## How to complete this task
All lines from the top of the records below through the line holding "Conducted a comprehensive", and only those, should be printed exactly, minus the pictures.
── Record extracts ──
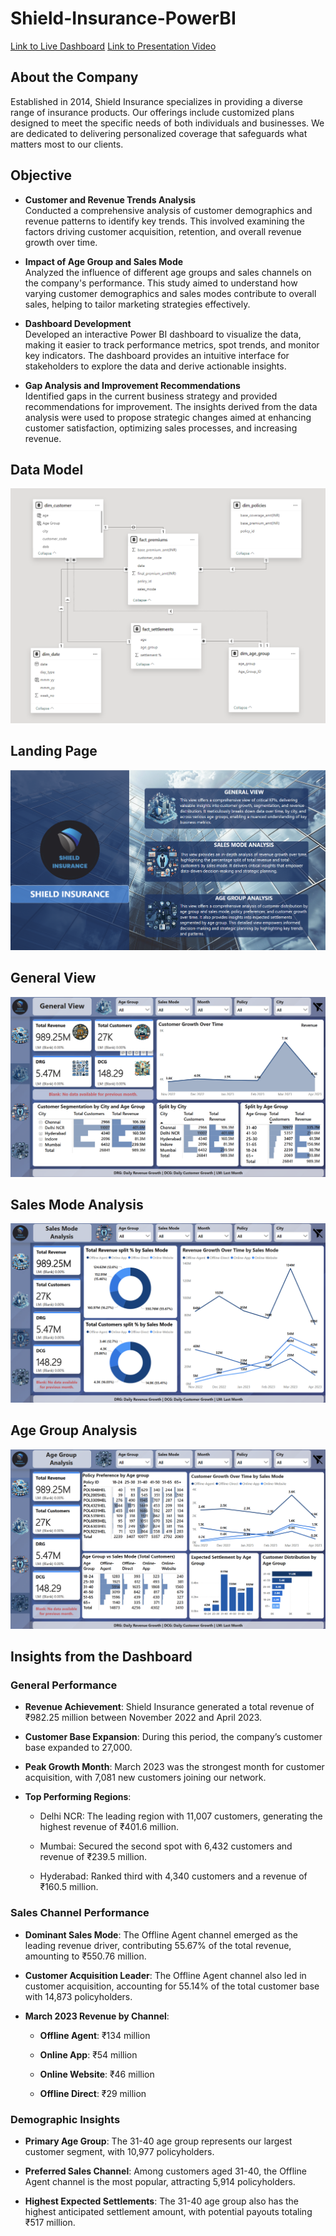 # Shield-Insurance-PowerBI

[Link to Live Dashboard](https://app.powerbi.com/groups/me/reports/267cd9e3-e09b-48a0-8d20-72bbf93fc210/8776fa7705bd515c1163?experience=power-bi)
[Link to Presentation Video](https://youtu.be/cbAMYrh1TLE)


## About the Company

Established in 2014, Shield Insurance specializes in providing a diverse range of insurance products. Our offerings include customized plans designed to meet the specific needs of both individuals and businesses. We are dedicated to delivering personalized coverage that safeguards what matters most to our clients.


## Objective

- **Customer and Revenue Trends Analysis**  
  Conducted a comprehensive analysis of customer demographics and revenue patterns to identify key trends. This involved examining the factors driving customer acquisition, retention, and overall revenue growth over time.

- **Impact of Age Group and Sales Mode**  
  Analyzed the influence of different age groups and sales channels on the company's performance. This study aimed to understand how varying customer demographics and sales modes contribute to overall sales, helping to tailor marketing strategies effectively.

- **Dashboard Development**  
  Developed an interactive Power BI dashboard to visualize the data, making it easier to track performance metrics, spot trends, and monitor key indicators. The dashboard provides an intuitive interface for stakeholders to explore the data and derive actionable insights.

- **Gap Analysis and Improvement Recommendations**  
  Identified gaps in the current business strategy and provided recommendations for improvement. The insights derived from the data analysis were used to propose strategic changes aimed at enhancing customer satisfaction, optimizing sales processes, and increasing revenue.


## Data Model
![](https://github.com/AnupamKNN/Shield-Insurance-PowerBI/blob/main/Photos/01.%20Data%20Model.png)


## Landing Page
![](https://github.com/AnupamKNN/Shield-Insurance-PowerBI/blob/main/Photos/02.%20Landing%20Page.png)


## General View
![](https://github.com/AnupamKNN/Shield-Insurance-PowerBI/blob/main/Photos/03.%20General%20View.png)


## Sales Mode Analysis
![](https://github.com/AnupamKNN/Shield-Insurance-PowerBI/blob/main/Photos/04.%20Sales%20Mode%20Analysis.png)


## Age Group Analysis
![](https://github.com/AnupamKNN/Shield-Insurance-PowerBI/blob/main/Photos/05.%20Age%20Group%20Analysis.png)


## Insights from the Dashboard

### General Performance

- **Revenue Achievement**: Shield Insurance generated a total revenue of ₹982.25 million between November 2022 and April 2023.

- **Customer Base Expansion**: During this period, the company’s customer base expanded to 27,000.

- **Peak Growth Month**: March 2023 was the strongest month for customer acquisition, with 7,081 new customers joining our network.

- **Top Performing Regions**:

  - Delhi NCR: The leading region with 11,007 customers, generating the highest revenue of ₹401.6 million.
    
  - Mumbai: Secured the second spot with 6,432 customers and revenue of ₹239.5 million.
    
  - Hyderabad: Ranked third with 4,340 customers and a revenue of ₹160.5 million.


### Sales Channel Performance

- **Dominant Sales Mode**: The Offline Agent channel emerged as the leading revenue driver, contributing 55.67% of the total revenue, amounting to ₹550.76 million.

- **Customer Acquisition Leader**: The Offline Agent channel also led in customer acquisition, accounting for 55.14% of the total customer base with 14,873 policyholders.

- **March 2023 Revenue by Channel**:
    
  - **Offline Agent**: ₹134 million
    
  - **Online App**: ₹54 million
    
  - **Online Website**: ₹46 million
    
  - **Offline Direct**: ₹29 million


### Demographic Insights

- **Primary Age Group**: The 31-40 age group represents our largest customer segment, with 10,977 policyholders.

- **Preferred Sales Channel**: Among customers aged 31-40, the Offline Agent channel is the most popular, attracting 5,914 policyholders.

- **Highest Expected Settlements**: The 31-40 age group also has the highest anticipated settlement amount, with potential payouts totaling ₹517 million.
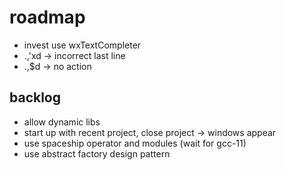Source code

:# roadmap
- invest use wxTextCompleter
- .,'xd -> incorrect last line
- .,$d -> no action

## backlog
- allow dynamic libs
- start up with recent project, close project
  -> windows appear
- use spaceship operator
  and modules (wait for gcc-11)
- use abstract factory design pattern
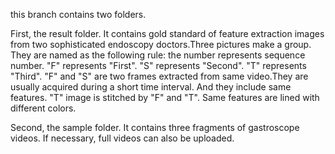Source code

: this branch contains two folders.

First, the result folder.  It contains gold standard of feature extraction images from two sophisticated endoscopy doctors.Three pictures make a group. They are named as the following rule:
the number represents sequence number.
"F" represents "First".
"S" represents "Second".
"T" represents "Third".
"F" and "S" are two frames extracted from same video.They are usually acquired during a short time interval. And they include same features.
"T" image is stitched by "F" and "T". Same features are lined with different colors. 

Second, the sample folder. It contains three fragments of gastroscope videos. If necessary, full videos can also be uploaded.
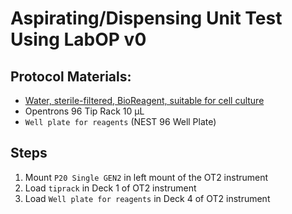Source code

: # Aspirating/Dispensing Unit Test Using LabOP v0


## Protocol Materials:
* [Water, sterile-filtered, BioReagent, suitable for cell culture](https://pubchem.ncbi.nlm.nih.gov/substance/24901740)
* Opentrons 96 Tip Rack 10 µL
* `Well plate for reagents` (NEST 96 Well Plate)

## Steps
1. Mount `P20 Single GEN2` in left mount of the OT2 instrument
2. Load `tiprack` in Deck 1 of OT2 instrument
3. Load `Well plate for reagents` in Deck 4 of OT2 instrument
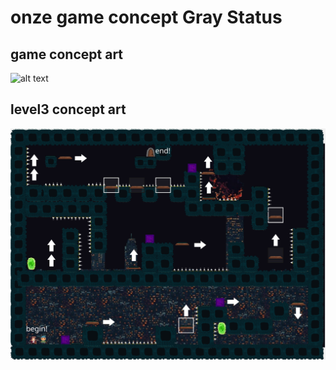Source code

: # onze game concept Gray Status

## game concept art

![alt text](https://files.catbox.moe/lwo6fs.png)


## level3 concept art

![alt text](image.png)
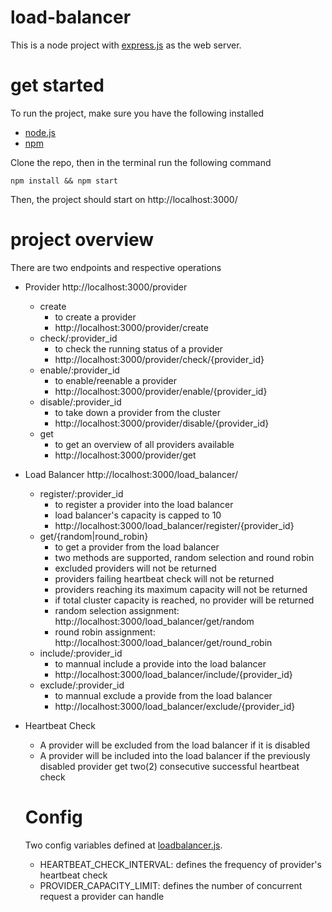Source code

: # load-balancer

This is a node project with [express.js](https://expressjs.com/) as the web server. 

# get started
To run the project, make sure you have the following installed 
- [node.js](https://nodejs.org/en/download/)
- [npm](https://docs.npmjs.com/downloading-and-installing-node-js-and-npm)

Clone the repo, then in the terminal run the following command

`npm install && npm start`

Then, the project should start on http://localhost:3000/

# project overview
There are two endpoints and respective operations
- Provider http://localhost:3000/provider
  - create 
      - to create a provider
      - http://localhost:3000/provider/create
  - check/:provider_id 
      - to check the running status of a provider
      - http://localhost:3000/provider/check/{provider_id}
  - enable/:provider_id 
      - to enable/reenable a provider
      - http://localhost:3000/provider/enable/{provider_id}
  - disable/:provider_id 
      - to take down a provider from the cluster
      - http://localhost:3000/provider/disable/{provider_id}
  - get
      - to get an overview of all providers available
      - http://localhost:3000/provider/get


- Load Balancer http://localhost:3000/load_balancer/
  - register/:provider_id
      - to register a provider into the load balancer
      - load balancer's capacity is capped to 10
      - http://localhost:3000/load_balancer/register/{provider_id}
  - get/{random|round_robin}
      - to get a provider from the load balancer
      - two methods are supported, random selection and round robin
      - excluded providers will not be returned
      - providers failing heartbeat check will not be returned
      - providers reaching its maximum capacity will not be returned 
      - if total cluster capacity is reached, no provider will be returned
      - random selection assignment: http://localhost:3000/load_balancer/get/random
      - round robin assignment: http://localhost:3000/load_balancer/get/round_robin
  - include/:provider_id
      - to mannual include a provide into the load balancer
      - http://localhost:3000/load_balancer/include/{provider_id}
  - exclude/:provider_id
      - to mannual exclude a provide from the load balancer
      - http://localhost:3000/load_balancer/exclude/{provider_id}

- Heartbeat Check
  - A provider will be excluded from the load balancer if it is disabled
  - A provider will be included into the load balancer if the previously disabled provider get two(2) consecutive successful heartbeat check 
   
  # Config
   Two config variables defined at [loadbalancer.js](https://github.com/marshal-ma/load-balancer/blob/main/routes/load_balancer.js).
   - HEARTBEAT_CHECK_INTERVAL: defines the frequency of provider's heartbeat check
   - PROVIDER_CAPACITY_LIMIT: defines the number of concurrent request a provider can handle
   
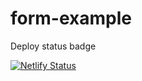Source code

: # form-example
Deploy status badge

[![Netlify Status](https://api.netlify.com/api/v1/badges/57ba0cba-5eb6-4b94-a600-dfe05abaad52/deploy-status)](https://app.netlify.com/sites/form-example-annamurphy62/deploys)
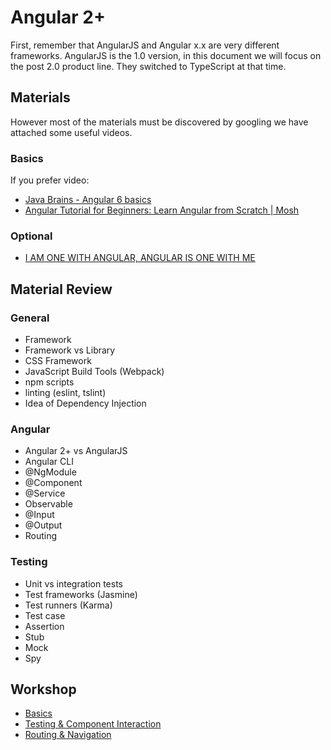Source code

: # Angular 2+

First, remember that AngularJS and Angular x.x are very different frameworks.
AngularJS is the 1.0 version, in this document we will focus on the post 2.0
product line. They switched to TypeScript at that time.

## Materials

However most of the materials must be discovered by googling we have attached
some useful videos.

### Basics

If you prefer video:

- [Java Brains - Angular 6 basics](https://www.youtube.com/watch?v=9RG3MiEBEIw&list=PLqq-6Pq4lTTb7JGBTogaJ8bm7f8VCvFkj)
- [Angular Tutorial for Beginners: Learn Angular from Scratch | Mosh](https://www.youtube.com/watch?v=k5E2AVpwsko)

### Optional

- [I AM ONE WITH ANGULAR, ANGULAR IS ONE WITH ME](https://www.youtube.com/watch?v=h7eVZg3j_Lk)

## Material Review

### General

- Framework
- Framework vs Library
- CSS Framework
- JavaScript Build Tools (Webpack)
- npm scripts
- linting (eslint, tslint)
- Idea of Dependency Injection

### Angular

- Angular 2+ vs AngularJS
- Angular CLI
- @NgModule
- @Component
- @Service
- Observable
- @Input
- @Output
- Routing

### Testing

- Unit vs integration tests
- Test frameworks (Jasmine)
- Test runners (Karma)
- Test case
- Assertion
- Stub
- Mock
- Spy

## Workshop

- [Basics](weather-app/basics.md)
- [Testing & Component Interaction](weather-app/testing.md)
- [Routing & Navigation](weather-app/routing.md)
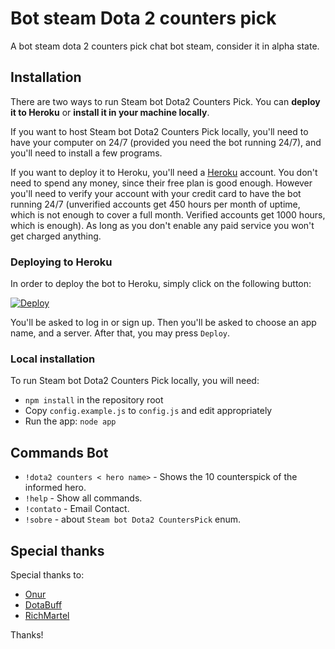 Bot steam Dota 2 counters pick
========

A bot steam dota 2 counters pick chat bot steam, consider it in alpha state.

## Installation

There are two ways to run Steam bot Dota2 Counters Pick. You can **deploy it to Heroku** or **install it in your
machine locally**.

If you want to host Steam bot Dota2 Counters Pick locally, you'll need to have your computer on 24/7 (provided you
need the bot running 24/7), and you'll need to install a few programs.

If you want to deploy it to Heroku, you'll need a [Heroku](https://www.heroku.com/home) account. You
don't need to spend any money, since their free plan is good enough. However you'll need to verify
your account with your credit card to have the bot running 24/7 (unverified accounts get 450 hours
per month of uptime, which is not enough to cover a full month. Verified accounts get 1000 hours,
which is enough). As long as you don't enable any paid service you won't get charged anything.

### Deploying to Heroku

In order to deploy the bot to Heroku, simply click on the following button:

[![Deploy](https://www.herokucdn.com/deploy/button.svg)](https://heroku.com/deploy?template=https://github.com/XxStR/dota2counterspick)

You'll be asked to log in or sign up. Then you'll be asked to choose an app name, and a server.
After that, you may press `Deploy`.

### Local installation

To run Steam bot Dota2 Counters Pick locally, you will need:

* `npm install` in the repository root
* Copy `config.example.js` to `config.js` and edit appropriately
* Run the app: `node app`

## Commands Bot
* `!dota2 counters < hero name>` - Shows the 10 counterspick of the informed hero.
* `!help` - Show all commands.
* `!contato` - Email Contact.
* `!sobre` - about `Steam bot Dota2 CountersPick` enum.


## Special thanks

Special thanks to:

- [Onur](https://github.com/onur)
- [DotaBuff](https://dotabuff.com)
- [RichMartel](https://github.com/RichMartel)

Thanks!

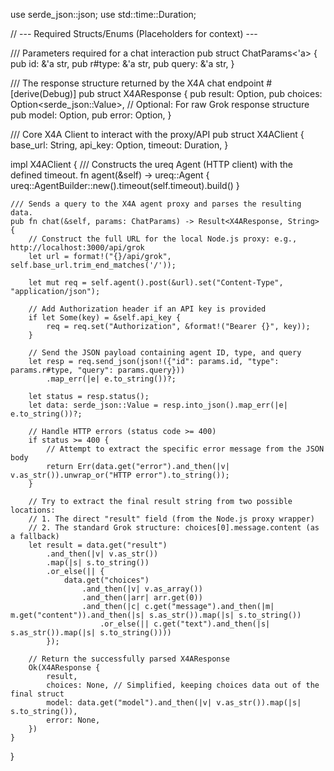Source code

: use serde_json::json;
use std::time::Duration;

// --- Required Structs/Enums (Placeholders for context) ---

/// Parameters required for a chat interaction
pub struct ChatParams<'a> {
    pub id: &'a str,
    pub r#type: &'a str,
    pub query: &'a str,
}

/// The response structure returned by the X4A chat endpoint
#[derive(Debug)]
pub struct X4AResponse {
    pub result: Option<String>,
    pub choices: Option<serde_json::Value>, // Optional: For raw Grok response structure
    pub model: Option<String>,
    pub error: Option<String>,
}

/// Core X4A Client to interact with the proxy/API
pub struct X4AClient {
    base_url: String,
    api_key: Option<String>,
    timeout: Duration,
}

impl X4AClient {
    /// Constructs the ureq Agent (HTTP client) with the defined timeout.
    fn agent(&self) -> ureq::Agent {
        ureq::AgentBuilder::new().timeout(self.timeout).build()
    }

    /// Sends a query to the X4A agent proxy and parses the resulting data.
    pub fn chat(&self, params: ChatParams) -> Result<X4AResponse, String> {
        // Construct the full URL for the local Node.js proxy: e.g., http://localhost:3000/api/grok
        let url = format!("{}/api/grok", self.base_url.trim_end_matches('/'));
        
        let mut req = self.agent().post(&url).set("Content-Type", "application/json");
        
        // Add Authorization header if an API key is provided
        if let Some(key) = &self.api_key {
            req = req.set("Authorization", &format!("Bearer {}", key));
        }

        // Send the JSON payload containing agent ID, type, and query
        let resp = req.send_json(json!({"id": params.id, "type": params.r#type, "query": params.query}))
            .map_err(|e| e.to_string())?;
        
        let status = resp.status();
        let data: serde_json::Value = resp.into_json().map_err(|e| e.to_string())?;
        
        // Handle HTTP errors (status code >= 400)
        if status >= 400 {
            // Attempt to extract the specific error message from the JSON body
            return Err(data.get("error").and_then(|v| v.as_str()).unwrap_or("HTTP error").to_string());
        }
        
        // Try to extract the final result string from two possible locations:
        // 1. The direct "result" field (from the Node.js proxy wrapper)
        // 2. The standard Grok structure: choices[0].message.content (as a fallback)
        let result = data.get("result")
            .and_then(|v| v.as_str())
            .map(|s| s.to_string())
            .or_else(|| {
                data.get("choices")
                    .and_then(|v| v.as_array())
                    .and_then(|arr| arr.get(0))
                    .and_then(|c| c.get("message").and_then(|m| m.get("content")).and_then(|s| s.as_str()).map(|s| s.to_string())
                        .or_else(|| c.get("text").and_then(|s| s.as_str()).map(|s| s.to_string())))
            });

        // Return the successfully parsed X4AResponse
        Ok(X4AResponse {
            result,
            choices: None, // Simplified, keeping choices data out of the final struct
            model: data.get("model").and_then(|v| v.as_str()).map(|s| s.to_string()),
            error: None,
        })
    }
}
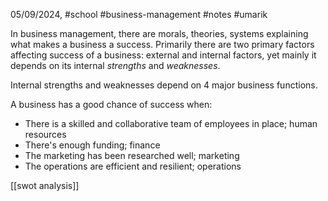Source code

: 05/09/2024, #school #business-management #notes #umarik 

In business management, there are morals, theories, systems explaining what makes a business a success. Primarily there are two primary factors affecting success of a business: external and internal factors, yet mainly it depends on its internal *strengths* and *weaknesses*. 

Internal strengths and weaknesses depend on 4 major business functions. 

A business has a good chance of success when:
- There is a skilled and collaborative team of employees in place; human resources
- There's enough funding; finance
- The marketing has been researched well; marketing
- The operations are efficient and resilient; operations

[[swot analysis]]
───
## Task output
 # Shield-Insurance-PowerBI

[Link to Live Dashboard](https://app.powerbi.com/groups/me/reports/267cd9e3-e09b-48a0-8d20-72bbf93fc210/8776fa7705bd515c1163?experience=power-bi)
[Link to Presentation Video](https://youtu.be/cbAMYrh1TLE)


## About the Company

Established in 2014, Shield Insurance specializes in providing a diverse range of insurance products. Our offerings include customized plans designed to meet the specific needs of both individuals and businesses. We are dedicated to delivering personalized coverage that safeguards what matters most to our clients.


## Objective

- **Customer and Revenue Trends Analysis**  
  Conducted a comprehensive analysis of customer demographics and revenue patterns to identify key trends. This involved examining the factors driving customer acquisition, retention, and overall revenue growth over time.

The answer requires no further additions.